A critical component in the development of sustainable funding models for Open Access (OA) is the ability to communicate impact in ways that are meaningful to a diverse range of internal and external stakeholders, including institutional partners, funders, and authors. While traditional paywall publishers can take advantage of industry standard COUNTER reports to communicate usage to subscribing libraries, no similar standard exists for OA content. Instead, many organizations are stuck with proxy metrics like sessions and page views that struggle to discriminate between robotic access and genuine engagement.

This paper presents the results of an innovative project that builds on existing COUNTER metrics to develop more flexible reporting. Reporting goals include surfacing third party engagement with OA content, the use of graphical report formats to improve accessibility, the ability to assemble custom data dashboards, and configurations that support the variant needs of diverse stakeholders. We’ll be sharing our understanding of who the stakeholders are, their differing needs for analytics, feedback on the reports shared, lessons learned, and areas for future research in this evolving area.

1.The current environment

1.1.An era of experimentation

We characterize the current environment as an era of experimentation in relation to OA analytics, perhaps similar to pay-walled analytics before the adoption of COUNTER standards.

We’re seeing innovative new business models developing in addition to the traditional models of funding Gold OA with an Article Processing Charge1. For example, Subscribe to Open or the Public Library of Science’s (PLOS) Community Action Publishing model2.

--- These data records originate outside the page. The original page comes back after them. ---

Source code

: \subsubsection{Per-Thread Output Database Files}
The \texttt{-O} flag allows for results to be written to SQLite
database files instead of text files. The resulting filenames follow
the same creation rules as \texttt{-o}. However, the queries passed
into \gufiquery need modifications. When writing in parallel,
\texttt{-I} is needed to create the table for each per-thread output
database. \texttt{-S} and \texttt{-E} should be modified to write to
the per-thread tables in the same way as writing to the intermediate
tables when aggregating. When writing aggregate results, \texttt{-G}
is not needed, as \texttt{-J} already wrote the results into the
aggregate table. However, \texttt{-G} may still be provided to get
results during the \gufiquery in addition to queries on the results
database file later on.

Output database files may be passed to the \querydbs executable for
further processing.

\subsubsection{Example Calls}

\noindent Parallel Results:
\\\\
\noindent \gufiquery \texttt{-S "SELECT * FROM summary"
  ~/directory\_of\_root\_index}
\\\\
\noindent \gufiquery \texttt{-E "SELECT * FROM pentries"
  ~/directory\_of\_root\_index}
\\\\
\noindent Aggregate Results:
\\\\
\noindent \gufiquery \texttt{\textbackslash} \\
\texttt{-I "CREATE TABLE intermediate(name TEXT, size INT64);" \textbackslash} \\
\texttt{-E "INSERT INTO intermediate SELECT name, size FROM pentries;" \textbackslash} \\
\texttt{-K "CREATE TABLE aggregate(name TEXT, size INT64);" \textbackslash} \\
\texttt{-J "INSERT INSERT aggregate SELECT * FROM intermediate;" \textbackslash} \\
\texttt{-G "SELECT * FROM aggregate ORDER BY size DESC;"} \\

In turn, this is generating a variety of different goals for usage analytics, ranging from simply counting usage of a particular business model, to identifying organizations that have accessed that content all the way through to granular analysis of topics/subjects to support editorial development.

Organizations are using a variety of metrics to support this activity. Those relying on generic analytical tools like Google and Adobe Analytics will be getting very generic metrics like sessions, page hits, and downloads. Some are using COUNTER metrics. And some are crafting home-brew solutions.

There is a proliferation of stakeholders interested in analytics far beyond the library. And there is a lot of money at stake. Much of that money is currently sunk into traditional pay-walled models, and OA analytics are a crucial tool in informing negotiations on all sides. And another large chunk is sitting with funders who have influence on where the research they fund gets published.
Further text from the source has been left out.